▸ **Task goal**
Only the lines below between the ones containing "- Transform can" and "- New Mask Autolevel post process option.", inclusive, are to be reproduced, each exactly as it stands.

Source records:
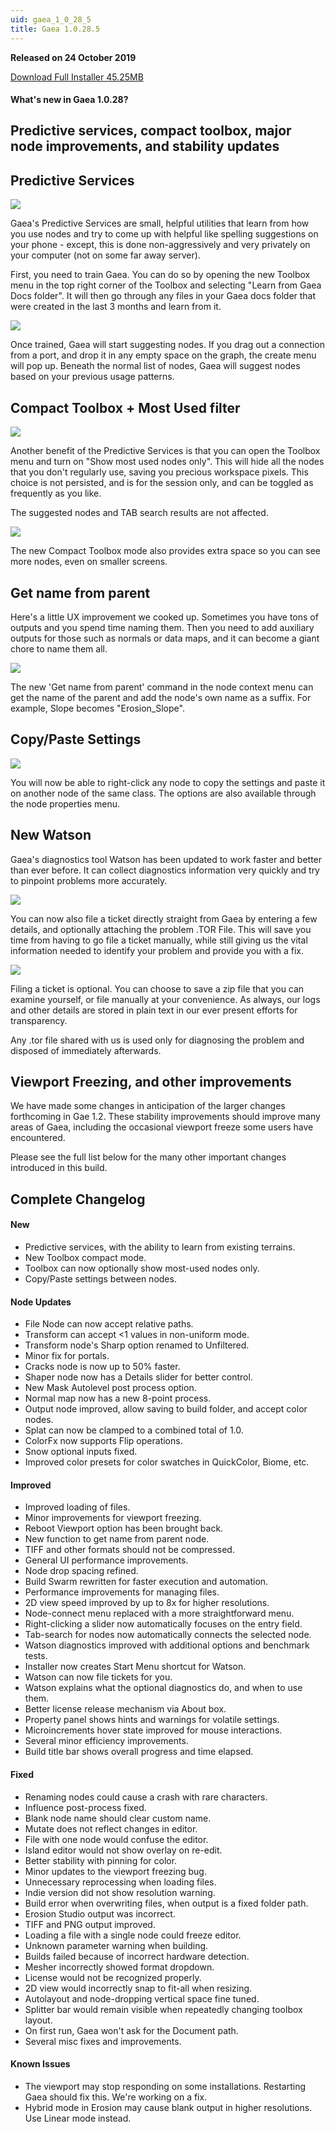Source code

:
 ```yaml
---
uid: gaea_1_0_28_5
title: Gaea 1.0.28.5
---
```



**Released on 24 October 2019**

<a href="http://viridian.quadspinner.com/gaea/Gaea-1.0.28.exe">Download Full Installer 45.25MB</a> <br>


<div class="release-note">

#### What's new in Gaea 1.0.28?

## Predictive services, compact toolbox, major node improvements, and stability updates

## Predictive Services

![](http://malachite.blob.core.windows.net/gaea/changelog/1_0_28/predictive.png)

Gaea's Predictive Services are small, helpful utilities that learn from how you use nodes and try to come up with helpful like spelling suggestions on your phone - except, this is done non-aggressively and very privately on your computer (not on some far away server).

First, you need to train Gaea. You can do so by opening the new Toolbox menu in the top right corner of the Toolbox and selecting "Learn from Gaea Docs folder". It will then go through any files in your Gaea docs folder that were created in the last 3 months and learn from it.

![](http://malachite.blob.core.windows.net/gaea/changelog/1_0_28/predictive_context.png)

Once trained, Gaea will start suggesting nodes. If you drag out a connection from a port, and drop it in any empty space on the graph, the create menu will pop up. Beneath the normal list of nodes, Gaea will suggest nodes based on your previous usage patterns.

## Compact Toolbox + Most Used filter

![](http://malachite.blob.core.windows.net/gaea/changelog/1_0_28/most_used.png)

Another benefit of the Predictive Services is that you can open the Toolbox menu and turn on "Show most used nodes only". This will hide all the nodes that you don't regularly use, saving you precious workspace pixels. This choice is not persisted, and is for the session only, and can be toggled as frequently as you like.

The suggested nodes and TAB search results are not affected.

![](http://malachite.blob.core.windows.net/gaea/changelog/1_0_28/toolbox_compact.png)

The new Compact Toolbox mode also provides extra space so you can see more nodes, even on smaller screens.

## Get name from parent

Here's a little UX improvement we cooked up. Sometimes you have tons of outputs and you spend time naming them. Then you need to add auxiliary outputs for those such as normals or data maps, and it can become a giant chore to name them all.

![](http://malachite.blob.core.windows.net/gaea/changelog/1_0_28/name_from_parent.png)

The new 'Get name from parent' command in the node context menu can get the name of the parent and add the node's own name as a suffix. For example, Slope becomes "Erosion_Slope".

## Copy/Paste Settings

![](http://malachite.blob.core.windows.net/gaea/changelog/1_0_28/copy_settings.png)

You will now be able to right-click any node to copy the settings and paste it on another node of the same class. The options are also available through the node properties menu.

## New Watson

Gaea's diagnostics tool Watson has been updated to work faster and better than ever before. It can collect diagnostics information very quickly and try to pinpoint problems more accurately.

![](http://malachite.blob.core.windows.net/gaea/changelog/1_0_28/Watson1.png)

You can now also file a ticket directly straight from Gaea by entering a few details, and optionally attaching the problem .TOR File. This will save you time from having to go file a ticket manually, while still giving us the vital information needed to identify your problem and provide you with a fix.

![](http://malachite.blob.core.windows.net/gaea/changelog/1_0_28/Watson2.png)

Filing a ticket is optional. You can choose to save a zip file that you can examine yourself, or file manually at your convenience. As always, our logs and other details are stored in plain text in our ever present efforts for transparency.

Any .tor file shared with us is used only for diagnosing the problem and disposed of immediately afterwards.

## Viewport Freezing, and other improvements

We have made some changes in anticipation of the larger changes forthcoming in Gae 1.2. These stability improvements should improve many areas of Gaea, including the occasional viewport freeze some users have encountered.

Please see the full list below for the many other important changes introduced in this build.


## Complete Changelog

#### New
- Predictive services, with the ability to learn from existing terrains.
- New Toolbox compact mode.
- Toolbox can now optionally show most-used nodes only.
- Copy/Paste settings between nodes.

#### Node Updates
- File Node can now accept relative paths.
- Transform can accept <1 values in non-uniform mode.
- Transform node's Sharp option renamed to Unfiltered.
- Minor fix for portals.
- Cracks node is now up to 50% faster.
- Shaper node now has a Details slider for better control.
- New Mask Autolevel post process option.
- Normal map now has a new 8-point process.
- Output node improved, allow saving to build folder, and accept color nodes.
- Splat can now be clamped to a combined total of 1.0.
- ColorFx now supports Flip operations.
- Snow optional inputs fixed.
- Improved color presets for color swatches in QuickColor, Biome, etc.

#### Improved
- Improved loading of files.
- Minor improvements for viewport freezing.
- Reboot Viewport option has been brought back.
- New function to get name from parent node.
- TIFF and other formats should not be compressed.
- General UI performance improvements.
- Node drop spacing refined.
- Build Swarm rewritten for faster execution and automation.
- Performance improvements for managing files.
- 2D view speed improved by up to 8x for higher resolutions.
- Node-connect menu replaced with a more straightforward menu.
- Right-clicking a slider now automatically focuses on the entry field.
- Tab-search for nodes now automatically connects the selected node.
- Watson diagnostics improved with additional options and benchmark tests.
- Installer now creates Start Menu shortcut for Watson.
- Watson can now file tickets for you.
- Watson explains what the optional diagnostics do, and when to use them.
- Better license release mechanism via About box.
- Property panel shows hints and warnings for volatile settings.
- Microincrements hover state improved for mouse interactions.
- Several minor efficiency improvements.
- Build title bar shows overall progress and time elapsed.

#### Fixed
- Renaming nodes could cause a crash with rare characters.
- Influence post-process fixed.
- Blank node name should clear custom name.
- Mutate does not reflect changes in editor.
- File with one node would confuse the editor.
- Island editor would not show overlay on re-edit.
- Better stability with pinning for color.
- Minor updates to the viewport freezing bug.
- Unnecessary reprocessing when loading files.
- Indie version did not show resolution warning.
- Build error when overwriting files, when output is a fixed folder path.
- Erosion Studio output was incorrect.
- TIFF and PNG output improved.
- Loading a file with a single node could freeze editor.
- Unknown parameter warning when building.
- Builds failed because of incorrect hardware detection.
- Mesher incorrectly showed format dropdown.
- License would not be recognized properly.
- 2D view would incorrectly snap to fit-all when resizing.
- Autolayout and node-dropping vertical space fine tuned.
- Splitter bar would remain visible when repeatedly changing toolbox layout.
- On first run, Gaea won't ask for the Document path.
- Several misc fixes and improvements.

#### Known Issues
- The viewport may stop responding on some installations. Restarting Gaea should fix this. We're working on a fix.
- Hybrid mode in Erosion may cause blank output in higher resolutions. Use Linear mode instead.
</div>
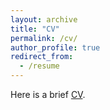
 ```yaml
---
layout: archive
title: "CV"
permalink: /cv/
author_profile: true
redirect_from:
  - /resume
---
```


Here is a brief [CV](/files/cv.pdf).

▸ **Task response**
- Transform can accept <1 values in non-uniform mode.
- Transform node's Sharp option renamed to Unfiltered.
- Minor fix for portals.
- Cracks node is now up to 50% faster.
- Shaper node now has a Details slider for better control.
- New Mask Autolevel post process option.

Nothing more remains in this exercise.